• [Task statement]
Your task is to write out every line of the data exactly. Drop the pictures.

++++ Source information

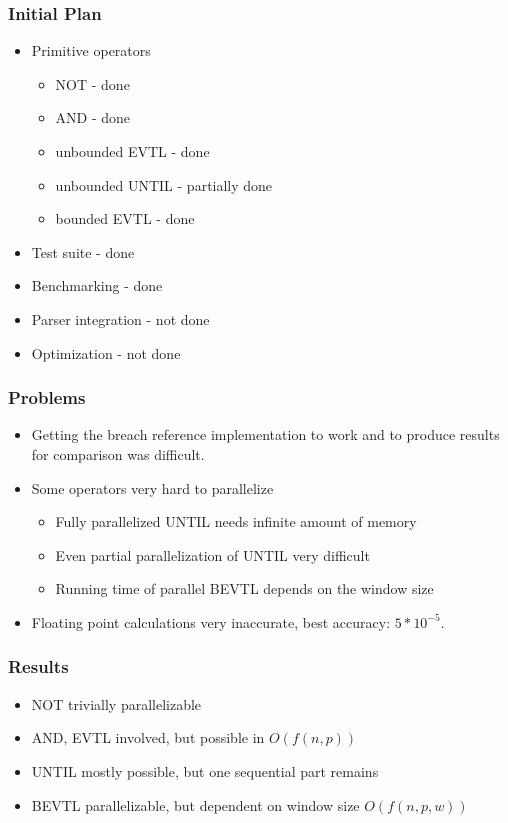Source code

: \documentclass[notes=show]{beamer}
\begin{document}
\begin{frame}
\frametitle{Initial Plan}
\begin{itemize}
\item Primitive operators
\begin{itemize}
\item NOT - done
\item AND - done
\item unbounded EVTL - done
\item unbounded UNTIL - partially done
\item bounded EVTL - done
\end{itemize}
\item Test suite - done
\item Benchmarking - done
\item Parser integration - not done
\item Optimization - not done
\end{itemize}
\end{frame}

\begin{frame}
\frametitle{Problems}
\begin{itemize}
\item Getting the breach reference implementation to work and to produce results for
        comparison was difficult.
\item Some operators very hard to parallelize
\begin{itemize}
\item Fully parallelized UNTIL needs infinite amount of memory
\item Even partial parallelization of UNTIL very difficult
\item Running time of parallel BEVTL depends on the window size
\end{itemize}
\item Floating point calculations very inaccurate, best accuracy: $5*10^{-5}$.
\end{itemize}
\end{frame}

\begin{frame}
\frametitle{Results}
\begin{itemize}
\item NOT trivially parallelizable
\item AND, EVTL involved, but possible in $O(f(n,p))$
\item UNTIL mostly possible, but one sequential part remains
\item BEVTL parallelizable, but dependent on window size $O(f(n,p,w))$
\end{itemize}
\end{frame}
\end{document}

++++++++

• [Exercise response]
Source code

: \documentclass[notes=show]{beamer}
\begin{document}
\begin{frame}
\frametitle{Initial Plan}
\begin{itemize}
\item Primitive operators
\begin{itemize}
\item NOT - done
\item AND - done
\item unbounded EVTL - done
\item unbounded UNTIL - partially done
\item bounded EVTL - done
\end{itemize}
\item Test suite - done
\item Benchmarking - done
\item Parser integration - not done
\item Optimization - not done
\end{itemize}
\end{frame}

\begin{frame}
\frametitle{Problems}
\begin{itemize}
\item Getting the breach reference implementation to work and to produce results for
        comparison was difficult.
\item Some operators very hard to parallelize
\begin{itemize}
\item Fully parallelized UNTIL needs infinite amount of memory
\item Even partial parallelization of UNTIL very difficult
\item Running time of parallel BEVTL depends on the window size
\end{itemize}
\item Floating point calculations very inaccurate, best accuracy: $5*10^{-5}$.
\end{itemize}
\end{frame}

\begin{frame}
\frametitle{Results}
\begin{itemize}
\item NOT trivially parallelizable
\item AND, EVTL involved, but possible in $O(f(n,p))$
\item UNTIL mostly possible, but one sequential part remains
\item BEVTL parallelizable, but dependent on window size $O(f(n,p,w))$
\end{itemize}
\end{frame}
\end{document}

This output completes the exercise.